Berthe pensava a tutti i problemi della sua vita di pro­stituta. Pensava che quella sera, dopo aver lavorato con Pierre, avrebbe dovuto farsi un altro cliente e l'indomani altri due. Dopodomani bisognava lavorare per il vestito, poi per il cappello e a questo punto le scarpe sarebbero state inservibili. Giorni di sfinimento succedono a giorni di fatica, una catena di giorni attraverso cui camminiamo, camminiamo. Il boulevard Sébastopol, i Grands Boulevards, con i loro marciapiedi, sono duri come la pietra quando si è andati avanti e indietro per un bel pezzo. Nessuno ha pietà. Questo giovanotto, stasera, adoprerà Berthe almeno un paio di volte. Gli altri vorranno cavarne tutto quello che hanno pagato. Gli uomini usano il nostro cor­po, lo sventrano per darci un po' di pane. Queste idee le turbinavano in testa come uno sciame di insetti neri che ronzano, pungono e fanno piangere i bambini.
Furono alla porta di Pierre.

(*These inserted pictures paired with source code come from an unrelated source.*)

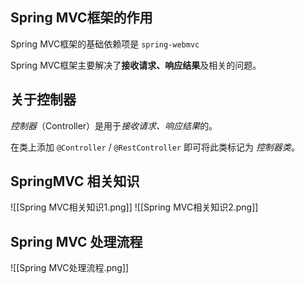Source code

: 
## Spring MVC框架的作用

Spring MVC框架的基础依赖项是 `spring-webmvc`

Spring MVC框架主要解决了**接收请求、响应结果**及相关的问题。


## 关于控制器

*控制器*（Controller）是用于*接收请求、响应结果*的。

在类上添加 `@Controller` / `@RestController` 即可将此类标记为 *控制器类*。


## SpringMVC 相关知识

![[Spring MVC相关知识1.png]]
![[Spring MVC相关知识2.png]]


## Spring MVC 处理流程

![[Spring MVC处理流程.png]]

Ancora sulla soglia, lui l'ab­bracciò dicendo:
« Ti amo, piccola Berthe! »
Poi subito la frugò nella scollatura.




Tratto dal romanzo Bubu di Montparnasse, Garzanti editori, Milano, 1966. Traduzione di Giuliano Gramigna.




Charles-Louis Philippe
Charles-Louis Philippe (Cérilly, 4 agosto 1874 – Parigi, 21 dicembre 1909) è stato uno scrittore francese. Come scrisse a Maurice Barrès, «mia nonna era una mendicante, mio padre, che pure era un bambino orgoglioso, chiese l'elemosina poiché era ancora troppo piccolo per guadagnarsi il pane [...] penso di essere il primo di una razza di poveri che in Francia si sia indirizzato alle lettere» Dopo il baccalaureato, Charles-Louis Philippe non riuscì a superare il concorso per entrare al Politecnico di Parigi e ottenne un impiego nell'amministrazione del dipartimento della Senna, conducendo una vita modesta nel suo appartamento parigino dell'île Saint-Louis. Scrisse all'inizio dei poemi in prosa ma passò al romanzo nel 1897 scrivendo Quatre histoires de pauvre amour, poi La Bonne Madeleine et la Pauvre Marie (1898) e La Mère et l'enfant (1900). Un'avventura avuta con una prostituta gli fornisce l'idea di un romanzo sulla vita dei marciapiedi parigini, Bubu de Montparnasse (1901), il suo libro di maggior successo. Seguirono Le Père Perdrix (1902), Marie Donadieu (1904) e Croquignole (1906), rappresentazione degli amori di un impiegato, che concorse al Prix Goncourt senza vincerlo, malgrado il sostegno di Octave Mirbeau. Philippe fece parte del «gruppo di Carnetin» - dal nome di una casa affittata in comune a Lagny, sulla Marne – con Francis Jourdain, Marguerite Audoux, Léon Werth e Léon-Paul Fargue. Fu anche amico di André Gide e di Valery Larbaud. Morì prematuramente per un'infezione di tifo, complicata da una meningite.